Social structures are what defines us within society, it is the definition of who we are, and the path we are influenced to follow. This essay will focus on how the social structure: gender, has been significant in Australia, throughout history and in the previous 12 months. This is then compared to its current status and its future expectations. The study will be done through examining new laws and government funding and exploring recent literature focussed on gender, and then comparing that to history’s perception of gender and how that has evolved.

Gender was the chosen social structure due to its importance within society, regardless of other social factors influence. Gender is the first social structure given to us the moment we are born and typically stays the same throughout life. Gender is a learnt behaviour which dictates how we respond to others, conduct ourselves, analyse information and how we present ourselves to the world (Jureidini & Poole 2003, pg. 158). A common misconception is that sex and gender are the same; sex is the “classification based on anatomical, chromosomal and hormonal differences in people” while gender is “based on physiological, cultural and psychological factors” (Jureidini & Poole 2003, pg.159). Throughout a lifetime, many of the specifics of belonging to particular gender are decided through culture, ethnicity and historical periods (Macionis & Plummer 2012, pg.390). One of the characteristics that have prevailed through time for gender is that females are the caring and nurturing species due to being the child rearing gender, and males are the provider, leader and generally the superior gender (Holmes, Hughes and Julian 2003, pg. 130). This is not always true to every culture and individual but still stands with a relatively high majority. There has long been the debate about which contributions to the definition of gender are determined by society or biological sex, which leads to the much noted nature vs. nurture segment (Jureidini & Poole 2003, pg. 161). With this topic still being of interest in modern times, it makes gender a priority in today’s social structures.
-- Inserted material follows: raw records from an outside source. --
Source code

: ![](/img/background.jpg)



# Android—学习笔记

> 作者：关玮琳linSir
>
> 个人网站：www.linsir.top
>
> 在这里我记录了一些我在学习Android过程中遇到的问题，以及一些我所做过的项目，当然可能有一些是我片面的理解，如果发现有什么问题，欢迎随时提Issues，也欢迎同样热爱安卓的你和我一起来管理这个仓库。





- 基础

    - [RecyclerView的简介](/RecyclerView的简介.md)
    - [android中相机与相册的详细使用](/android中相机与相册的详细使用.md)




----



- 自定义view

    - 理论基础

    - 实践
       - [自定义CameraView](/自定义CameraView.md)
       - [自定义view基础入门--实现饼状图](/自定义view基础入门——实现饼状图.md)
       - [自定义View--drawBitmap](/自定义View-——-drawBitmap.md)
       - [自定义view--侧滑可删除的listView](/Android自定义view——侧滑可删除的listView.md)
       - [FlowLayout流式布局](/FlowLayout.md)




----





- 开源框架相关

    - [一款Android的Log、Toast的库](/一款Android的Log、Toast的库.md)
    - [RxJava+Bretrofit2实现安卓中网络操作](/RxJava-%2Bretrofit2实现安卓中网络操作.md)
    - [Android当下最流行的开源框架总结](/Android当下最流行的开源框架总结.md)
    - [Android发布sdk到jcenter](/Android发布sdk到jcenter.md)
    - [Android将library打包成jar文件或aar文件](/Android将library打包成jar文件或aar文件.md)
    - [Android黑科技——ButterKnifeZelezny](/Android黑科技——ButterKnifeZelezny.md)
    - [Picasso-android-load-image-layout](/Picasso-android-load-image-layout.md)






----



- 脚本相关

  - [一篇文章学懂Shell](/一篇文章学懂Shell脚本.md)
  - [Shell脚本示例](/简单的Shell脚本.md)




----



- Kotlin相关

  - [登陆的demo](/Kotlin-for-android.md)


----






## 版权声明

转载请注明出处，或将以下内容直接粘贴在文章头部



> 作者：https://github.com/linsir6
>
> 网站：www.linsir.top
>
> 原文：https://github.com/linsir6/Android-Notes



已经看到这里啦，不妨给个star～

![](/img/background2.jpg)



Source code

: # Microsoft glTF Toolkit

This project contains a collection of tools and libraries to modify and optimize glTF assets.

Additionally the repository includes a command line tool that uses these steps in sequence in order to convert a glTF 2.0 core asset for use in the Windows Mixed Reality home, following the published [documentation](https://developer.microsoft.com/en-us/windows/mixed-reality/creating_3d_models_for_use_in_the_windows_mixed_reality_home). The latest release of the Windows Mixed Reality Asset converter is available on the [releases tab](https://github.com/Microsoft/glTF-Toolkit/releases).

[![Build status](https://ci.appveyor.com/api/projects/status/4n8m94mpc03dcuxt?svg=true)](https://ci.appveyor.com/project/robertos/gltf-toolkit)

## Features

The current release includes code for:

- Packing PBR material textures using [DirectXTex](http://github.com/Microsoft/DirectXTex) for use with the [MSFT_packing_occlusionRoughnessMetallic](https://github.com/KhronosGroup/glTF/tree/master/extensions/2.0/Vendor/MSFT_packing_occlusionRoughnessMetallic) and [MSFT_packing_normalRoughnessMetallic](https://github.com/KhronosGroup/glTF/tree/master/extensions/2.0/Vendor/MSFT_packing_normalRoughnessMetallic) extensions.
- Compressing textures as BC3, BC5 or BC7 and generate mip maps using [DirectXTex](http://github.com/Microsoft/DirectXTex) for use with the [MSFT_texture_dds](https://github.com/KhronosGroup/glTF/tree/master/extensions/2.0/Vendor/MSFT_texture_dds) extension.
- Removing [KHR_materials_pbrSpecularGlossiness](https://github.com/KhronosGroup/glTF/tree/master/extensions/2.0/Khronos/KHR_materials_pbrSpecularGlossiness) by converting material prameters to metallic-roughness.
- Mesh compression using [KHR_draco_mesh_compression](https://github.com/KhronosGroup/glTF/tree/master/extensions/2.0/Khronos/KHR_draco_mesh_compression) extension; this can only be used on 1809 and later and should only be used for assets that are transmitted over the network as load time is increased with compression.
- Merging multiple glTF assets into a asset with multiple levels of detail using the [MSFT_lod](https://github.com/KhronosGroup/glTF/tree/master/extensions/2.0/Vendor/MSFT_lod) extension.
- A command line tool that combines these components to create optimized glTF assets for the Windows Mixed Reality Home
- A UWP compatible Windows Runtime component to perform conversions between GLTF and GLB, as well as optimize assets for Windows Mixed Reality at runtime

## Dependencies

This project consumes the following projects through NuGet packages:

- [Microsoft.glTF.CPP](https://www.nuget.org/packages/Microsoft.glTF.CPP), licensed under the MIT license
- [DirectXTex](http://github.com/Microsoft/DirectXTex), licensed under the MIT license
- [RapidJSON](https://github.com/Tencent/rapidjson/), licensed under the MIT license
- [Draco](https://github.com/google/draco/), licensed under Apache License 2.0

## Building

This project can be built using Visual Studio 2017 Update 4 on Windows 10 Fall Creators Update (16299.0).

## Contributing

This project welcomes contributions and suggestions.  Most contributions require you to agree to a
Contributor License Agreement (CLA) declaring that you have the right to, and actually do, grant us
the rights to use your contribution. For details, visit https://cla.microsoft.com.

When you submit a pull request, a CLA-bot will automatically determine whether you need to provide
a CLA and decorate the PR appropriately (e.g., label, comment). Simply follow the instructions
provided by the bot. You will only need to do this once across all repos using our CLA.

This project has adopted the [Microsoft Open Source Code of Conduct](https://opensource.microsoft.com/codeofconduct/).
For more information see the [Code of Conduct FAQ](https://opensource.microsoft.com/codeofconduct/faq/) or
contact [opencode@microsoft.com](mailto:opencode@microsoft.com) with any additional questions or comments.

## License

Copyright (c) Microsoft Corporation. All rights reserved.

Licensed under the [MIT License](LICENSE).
The study of gender was derived from the previous sociology study of ‘sex roles’ developed by Margaret Mead, from the 1940’s to the 1960’s (Jureidini & Poole 2003, pg. 158). ‘Sex roles’ accurately described the norms, rules and responsibilities of both men and women but failed to explain domestic violence, power distribution and inequality (Jureidini & Poole 2003, pg.158). Gender was created in the 1970’s, in sociology literature after feminists criticised the sex role theory. Back in 1775 a women’s legal existence was based purely on the status of her husband, where all of her possessions would automatically become his (Lieberman 1999, pg.1). During the 1800’s women were not considered individuals in a legal sense, meaning they could not be sued or be entitled to their own wages or property if divorced (Lieberman 1999, pg.2). A significant development in gender was the women’s movement, also known as the first wave of feminism, led by the liberal feminists during the American War on Independence of 1776 and the 1789 French Revolution (Jureidini & Poole 2003, pg 164-166). In 1791, the Declaration of Rights of Women and Female Citizen was published, which stated the need for education, ownership of property, freedom of speech and political and government participation for women Jureidini & Poole 2003, pg. 165). Education was a main priority for feminists, and that without it and participation in the public life, women would stay subordinate to men, stated in the study by Mary Wollstonecraft. In 1848 the first convention on...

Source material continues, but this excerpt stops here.